Please do read the whole article... Many independent studies looking at many levels of detail find this same, robust correlation between lead emissions from gasoline and subsequent crime rates. Moreover, ongoing research on biological effects of lead exposure show that "even moderately high levels of lead exposure are associated with aggressivity, impulsivity, ADHD, and lower IQ. And right there, you've practically defined the profile of a violent young offender."

It's a truly shocking conclusion and one drawn by many researchers using techniques ranging from epidemiology to neurology. There's not only statistical correlation, there is also a very well-documented biological mechanism.

Note further that while what you say is true that lead exposure is higher in poorer neighborhoods, that doesn't explain changes in crime rates over time in those neighborhoods. The gasoline lead hypothesis does, remarkably well.

 

HiPointDem

(20,729 posts)
9. I think people actually do have some degree of free will. The problem comes
Sun Apr 28, 2013, 12:15 AM
Apr 2013

with the mystification of their environment.
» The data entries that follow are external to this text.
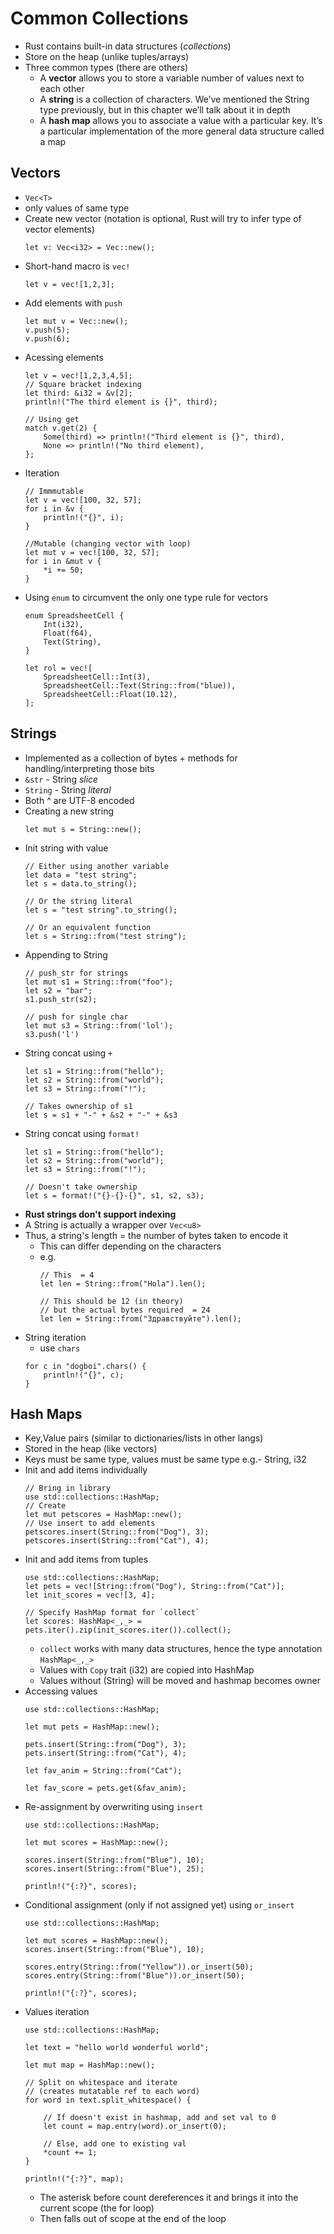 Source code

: # Common Collections
* Rust contains built-in data structures (_collections_)
* Store on the heap (unlike tuples/arrays)
* Three common types (there are others)
    * A **vector** allows you to store a variable number of values next to each other
    * A **string** is a collection of characters. We’ve mentioned the String type previously, but in this chapter we’ll talk about it in depth
    * A **hash map** allows you to associate a value with a particular key. It’s a particular implementation of the more general data structure called a map

## Vectors
* `Vec<T>`
* only values of same type
* Create new vector (notation is optional, Rust will try to infer type of vector elements)
    ```
    let v: Vec<i32> = Vec::new();
    ```
* Short-hand macro is `vec!`
    ```
    let v = vec![1,2,3];
    ```
* Add elements with `push`
    ```
    let mut v = Vec::new();
    v.push(5);
    v.push(6);
    ```
* Acessing elements
    ```
    let v = vec![1,2,3,4,5];
    // Square bracket indexing
    let third: &i32 = &v[2];
    println!("The third element is {}", third);

    // Using get
    match v.get(2) {
        Some(third) => println!("Third element is {}", third),
        None => println!("No third element),
    };
    ```
* Iteration
    ```
    // Immmutable
    let v = vec![100, 32, 57];
    for i in &v {
        println!("{}", i);
    }

    //Mutable (changing vector with loop)
    let mut v = vec![100, 32, 57];
    for i in &mut v {
        *i += 50;
    }
    ```
* Using `enum` to circumvent the only one type rule for vectors
    ```
    enum SpreadsheetCell {
        Int(i32),
        Float(f64),
        Text(String),
    }

    let rol = vec![
        SpreadsheetCell::Int(3),
        SpreadsheetCell::Text(String::from("blue)),
        SpreadsheetCell::Float(10.12),
    ];
    ```
## Strings
* Implemented as a collection of bytes + methods for handling/interpreting those bits
* `&str` - String _slice_
* `String` - String _literal_
* Both ^ are UTF-8 encoded
* Creating a new string
    ```
    let mut s = String::new();
    ```
* Init string with value
    ```
    // Either using another variable
    let data = "test string";
    let s = data.to_string();

    // Or the string literal
    let s = "test string".to_string();

    // Or an equivalent function
    let s = String::from("test string");
    ```
* Appending to String
    ```
    // push_str for strings
    let mut s1 = String::from("foo");
    let s2 = "bar";
    s1.push_str(s2);

    // push for single char
    let mut s3 = String::from('lol');
    s3.push('l')
    ```
* String concat using `+`
    ```
    let s1 = String::from("hello");
    let s2 = String::from("world");
    let s3 = String::from("!");

    // Takes ownership of s1
    let s = s1 + "-" + &s2 + "-" + &s3
    ```
* String concat using `format!`
    ```
    let s1 = String::from("hello");
    let s2 = String::from("world");
    let s3 = String::from("!");

    // Doesn't take ownership
    let s = format!("{}-{}-{}", s1, s2, s3);
    ```
* **Rust strings don't support indexing**
* A String is actually a wrapper over `Vec<u8>`
* Thus, a string's length = the number of bytes taken to encode it
    * This can differ depending on the characters
    * e.g. 
        ```
        // This  = 4
        let len = String::from("Hola").len();

        // This should be 12 (in theory)
        // but the actual bytes required  = 24
        let len = String::from("Здравствуйте").len();
        ```
* String iteration
    * use `chars`
    ```
    for c in "dogboi".chars() {
        println!("{}", c);
    }
    ```

## Hash Maps
* Key,Value pairs (similar to dictionaries/lists in other langs)
* Stored in the heap (like vectors)
* Keys must be same type, values must be same type e.g.- String, i32
* Init and add items individually
    ```
    // Bring in library
    use std::collections::HashMap;
    // Create 
    let mut petscores = HashMap::new();
    // Use insert to add elements
    petscores.insert(String::from("Dog"), 3);
    petscores.insert(String::from("Cat"), 4);

    ```
* Init and add items from tuples
    ```
    use std::collections::HashMap;
    let pets = vec![String::from("Dog"), String::from("Cat")];
    let init_scores = vec![3, 4];

    // Specify HashMap format for `collect`
    let scores: HashMap<_,_> = pets.iter().zip(init_scores.iter()).collect();
    ```
    * `collect` works with many data structures, hence the type annotation `HashMap<_,_>`
    * Values with `Copy` trait (i32) are copied into HashMap
    * Values without (String) will be moved and hashmap becomes owner
* Accessing values
    ```
    use std::collections::HashMap;

    let mut pets = HashMap::new();

    pets.insert(String::from("Dog"), 3);
    pets.insert(String::from("Cat"), 4);

    let fav_anim = String::from("Cat");

    let fav_score = pets.get(&fav_anim);
    ```
* Re-assignment by overwriting using `insert`
    ```
    use std::collections::HashMap;

    let mut scores = HashMap::new();

    scores.insert(String::from("Blue"), 10);
    scores.insert(String::from("Blue"), 25);

    println!("{:?}", scores);
    ```
* Conditional assignment (only if not assigned yet) using `or_insert`
    ```
    use std::collections::HashMap;

    let mut scores = HashMap::new();
    scores.insert(String::from("Blue"), 10);

    scores.entry(String::from("Yellow")).or_insert(50);
    scores.entry(String::from("Blue")).or_insert(50);

    println!("{:?}", scores);
    ```
* Values iteration
    ```
    use std::collections::HashMap;

    let text = "hello world wonderful world";

    let mut map = HashMap::new();

    // Split on whitespace and iterate
    // (creates mutatable ref to each word)
    for word in text.split_whitespace() {

        // If doesn't exist in hashmap, add and set val to 0
        let count = map.entry(word).or_insert(0);

        // Else, add one to existing val
        *count += 1;
    }

    println!("{:?}", map);
    ```
    * The asterisk before count dereferences it and brings it into the current scope (the for loop)
    * Then falls out of scope at the end of the loop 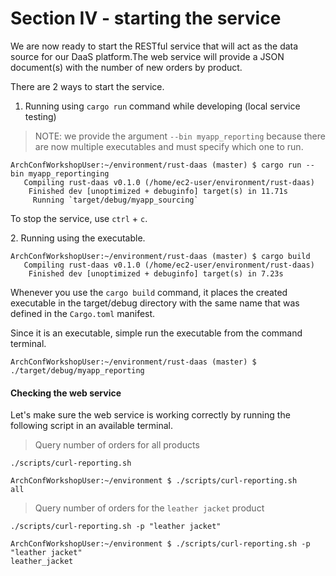 # Section IV - starting the service

We are now ready to start the RESTful service that will act as the data source for our DaaS platform.The web service will provide a JSON document(s) with the number of new orders by product.

&#x20;There are 2 ways to start the service.

1. Running using `cargo run` command while developing (local service testing)

> NOTE: we provide the argument `--bin myapp_reporting` because there are now multiple executables and must specify which one to run.

```
ArchConfWorkshopUser:~/environment/rust-daas (master) $ cargo run --bin myapp_reportinging
   Compiling rust-daas v0.1.0 (/home/ec2-user/environment/rust-daas)
    Finished dev [unoptimized + debuginfo] target(s) in 11.71s
     Running `target/debug/myapp_sourcing`
```

To stop the service, use `ctrl` + `c`.

&#x20;  2\. Running using the executable.

```
ArchConfWorkshopUser:~/environment/rust-daas (master) $ cargo build
   Compiling rust-daas v0.1.0 (/home/ec2-user/environment/rust-daas)
    Finished dev [unoptimized + debuginfo] target(s) in 7.23s
```

Whenever you use the `cargo build` command, it places the created executable in the target/debug directory with the same name that was defined in the `Cargo.toml` manifest.

Since it is an executable, simple run the executable from the command terminal.

```
ArchConfWorkshopUser:~/environment/rust-daas (master) $ ./target/debug/myapp_reporting 
```

#### Checking the web service

Let's make sure the web service is working correctly by running the following script in an available terminal.

> Query number of orders for all products

```
./scripts/curl-reporting.sh
```

```
ArchConfWorkshopUser:~/environment $ ./scripts/curl-reporting.sh
all
```

> Query number of orders for the `leather jacket` product

```
./scripts/curl-reporting.sh -p "leather jacket"
```

```
ArchConfWorkshopUser:~/environment $ ./scripts/curl-reporting.sh -p "leather jacket"
leather_jacket
```

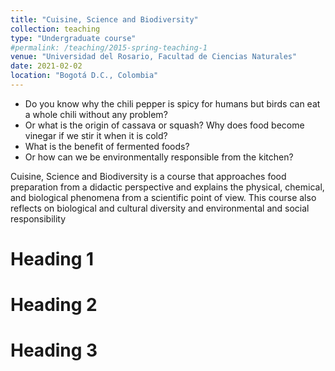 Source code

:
 ```yaml
---
title: "Cuisine, Science and Biodiversity"
collection: teaching
type: "Undergraduate course"
#permalink: /teaching/2015-spring-teaching-1
venue: "Universidad del Rosario, Facultad de Ciencias Naturales"
date: 2021-02-02
location: "Bogotá D.C., Colombia"
---
```


- Do you know why the chili pepper is spicy for humans but birds can eat a whole chili without any problem? 
- Or what is the origin of cassava or squash? Why does food become vinegar if we stir it when it is cold? 
- What is the benefit of fermented foods? 
- Or how can we be environmentally responsible from the kitchen? 

Cuisine, Science and Biodiversity is a course that approaches food preparation from a didactic perspective and explains the physical, chemical, and biological phenomena from a scientific point of view. This course also reflects on biological and cultural diversity and environmental and social responsibility

Heading 1
======

Heading 2
======

Heading 3
======
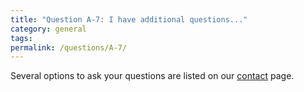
 ```yaml
---
title: "Question A-7: I have additional questions..."
category: general
tags:
permalink: /questions/A-7/
---
```


Several options to ask your questions are listed on our [contact](/contact) page.
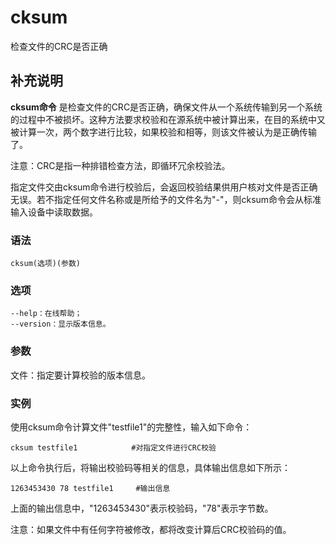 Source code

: cksum
===

检查文件的CRC是否正确

## 补充说明

**cksum命令** 是检查文件的CRC是否正确，确保文件从一个系统传输到另一个系统的过程中不被损坏。这种方法要求校验和在源系统中被计算出来，在目的系统中又被计算一次，两个数字进行比较，如果校验和相等，则该文件被认为是正确传输了。

注意：CRC是指一种排错检查方法，即循环冗余校验法。

指定文件交由cksum命令进行校验后，会返回校验结果供用户核对文件是否正确无误。若不指定任何文件名称或是所给予的文件名为"-"，则cksum命令会从标准输入设备中读取数据。

###  语法

```shell
cksum(选项)(参数)
```

###  选项

```shell
--help：在线帮助；
--version：显示版本信息。
```

###  参数

文件：指定要计算校验的版本信息。

###  实例

使用cksum命令计算文件"testfile1"的完整性，输入如下命令：

```shell
cksum testfile1            #对指定文件进行CRC校验
```

以上命令执行后，将输出校验码等相关的信息，具体输出信息如下所示：

```shell
1263453430 78 testfile1     #输出信息
```

上面的输出信息中，"1263453430"表示校验码，"78"表示字节数。

注意：如果文件中有任何字符被修改，都将改变计算后CRC校验码的值。


<!-- Linux命令行搜索引擎：https://jaywcjlove.github.io/linux-command/ --> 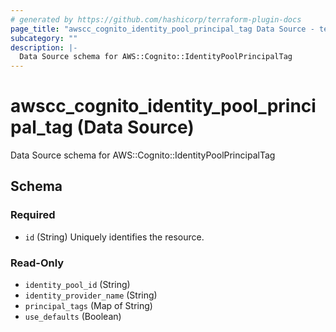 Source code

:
 ```yaml
---
# generated by https://github.com/hashicorp/terraform-plugin-docs
page_title: "awscc_cognito_identity_pool_principal_tag Data Source - terraform-provider-awscc"
subcategory: ""
description: |-
  Data Source schema for AWS::Cognito::IdentityPoolPrincipalTag
---
```


# awscc_cognito_identity_pool_principal_tag (Data Source)

Data Source schema for AWS::Cognito::IdentityPoolPrincipalTag



<!-- schema generated by tfplugindocs -->
## Schema

### Required

- `id` (String) Uniquely identifies the resource.

### Read-Only

- `identity_pool_id` (String)
- `identity_provider_name` (String)
- `principal_tags` (Map of String)
- `use_defaults` (Boolean)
Mystification = mystified decision-making.

rrneck

(17,671 posts)
12. We have free will within a given operaional envelope.
Sun Apr 28, 2013, 12:32 AM
Apr 2013

Chance is built into nature. Genetic changes create rapid changes in species. Giant asteroids strike planets. Stuff happens. The human species seems to be a sort of random chance generator. We frequently do things that make no rational sense, but that change the trajectory of our existence here. In a way, we seem to be a sort of crap shoot on steroids. We intentionally roll the dice and respond to the numbers that come up. We don't exactly know what our operational envelope is because we keep pushing on it. Sometimes we push too far and a calamity ensues, but so far, on balance, we've done pretty well.

 

cpwm17

(3,829 posts)
13. We are just the product of our genes and environment
Sun Apr 28, 2013, 12:39 AM
Apr 2013

We really have no free will.

Our brains are black boxes. We think and act, and we don't have any way of knowing how we do it and where our thoughts come from. It's an automatic process driven by our feelings. No genuine free will is involved.

 

FarCenter

(19,429 posts)
16. We have free will in the sense that our behaviour is unpredictable
Sun Apr 28, 2013, 12:28 PM
Apr 2013

What we do at some time in the future is not predictable from the current past, but depends on things that happen between now and some point in the future.

jollyreaper2112

(1,941 posts)
18. that is the stuff that worries me
Sun Apr 28, 2013, 04:20 PM
Apr 2013

I recently read the novel blind sight where humanity encounters an alien intelligence that lacks consciousness even as it uses advanced technology, like the engineering of social insects. It raised serious questions about our concepts of free will and what it means to be human. And it was based on a lot of current research. Just wanted to know what else is being discussed along those lines.